Facing internal pressure from Victorian Liberals: Tony Abbott.
Tony Abbott is facing internal pressure from Victorian Liberals to privatise the ABC and SBS if he wins the September 14 election amid claims both organisations are struggling to comply with their charters.
State Liberals have launched a push ahead of the election to sell the public broadcasters, arguing the funds raised should be used to pay off government debt.
The Victorian Liberal Party's state conference this weekend will vote on a motion urging the federal Coalition to make a full-scale ''operational review'' of the ABC and SBS to ''look at the feasibility of partial or full privatisation of both''.
Need for the Coalition to address concerns: John Roskam. Photo: Matthew Bayard
The motion says the original arguments for public ownership and operation of the ABC and SBS are ''no longer valid in 2013'', arguing both broadcasters ''aggressively compete'' with private media outlets in a ''high-velocity public information environment''.
''Public ownership of like corporations is not compatible with Coalition policies,'' the motion says. ''In a complex communication market where media outlets are required to set the agenda, ABC/SBS are finding it increasingly difficult to comply with their respective charters, thereby alienating constituents.''
Opposition Leader Tony Abbott's spokesman said it was a healthy debate, although it was ''not Coalition policy'' to examine the privatisation of the ABC.
But many Liberals are adamant about the need for a review amid claims of left-leaning bias.
Institute of Public Affairs executive director John Roskam said it was becoming ''more apparent by the day'' that concerns about public ownership and bias would need to be addressed if the Coalition won the September 14 election.

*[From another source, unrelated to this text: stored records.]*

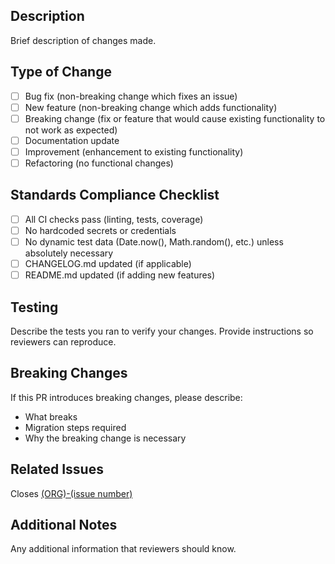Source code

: ## Description

Brief description of changes made.

## Type of Change

- [ ] Bug fix (non-breaking change which fixes an issue)
- [ ] New feature (non-breaking change which adds functionality)
- [ ] Breaking change (fix or feature that would cause existing functionality to not work as expected)
- [ ] Documentation update
- [ ] Improvement (enhancement to existing functionality)
- [ ] Refactoring (no functional changes)

## Standards Compliance Checklist

- [ ] All CI checks pass (linting, tests, coverage)
- [ ] No hardcoded secrets or credentials
- [ ] No dynamic test data (Date.now(), Math.random(), etc.) unless absolutely necessary
- [ ] CHANGELOG.md updated (if applicable)
- [ ] README.md updated (if adding new features)

## Testing

Describe the tests you ran to verify your changes. Provide instructions so reviewers can reproduce.

## Breaking Changes

If this PR introduces breaking changes, please describe:

- What breaks
- Migration steps required
- Why the breaking change is necessary

## Related Issues

Closes [(ORG)-(issue number)](url)

## Additional Notes

Any additional information that reviewers should know.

''This issue holding back the Coalition from properly assessing the future of the ABC is a perception of strong support for the ABC in rural and regional areas,'' Mr Roskam said. ''This is something the Coalition is going to have to address. Talk to Coalition MPs as the election comes closer and there is an even stronger view … that the ABC is barracking for one side.''
Communications Minister Stephen Conroy said the motion was a ''clear warning'' of the policies to expect if the Coalition wins the next election. He said federal opposition communications spokesman Malcolm Turnbull ''should immediately rule out this extreme position and recommit the Coalition to keeping the national broadcasters in public hands''.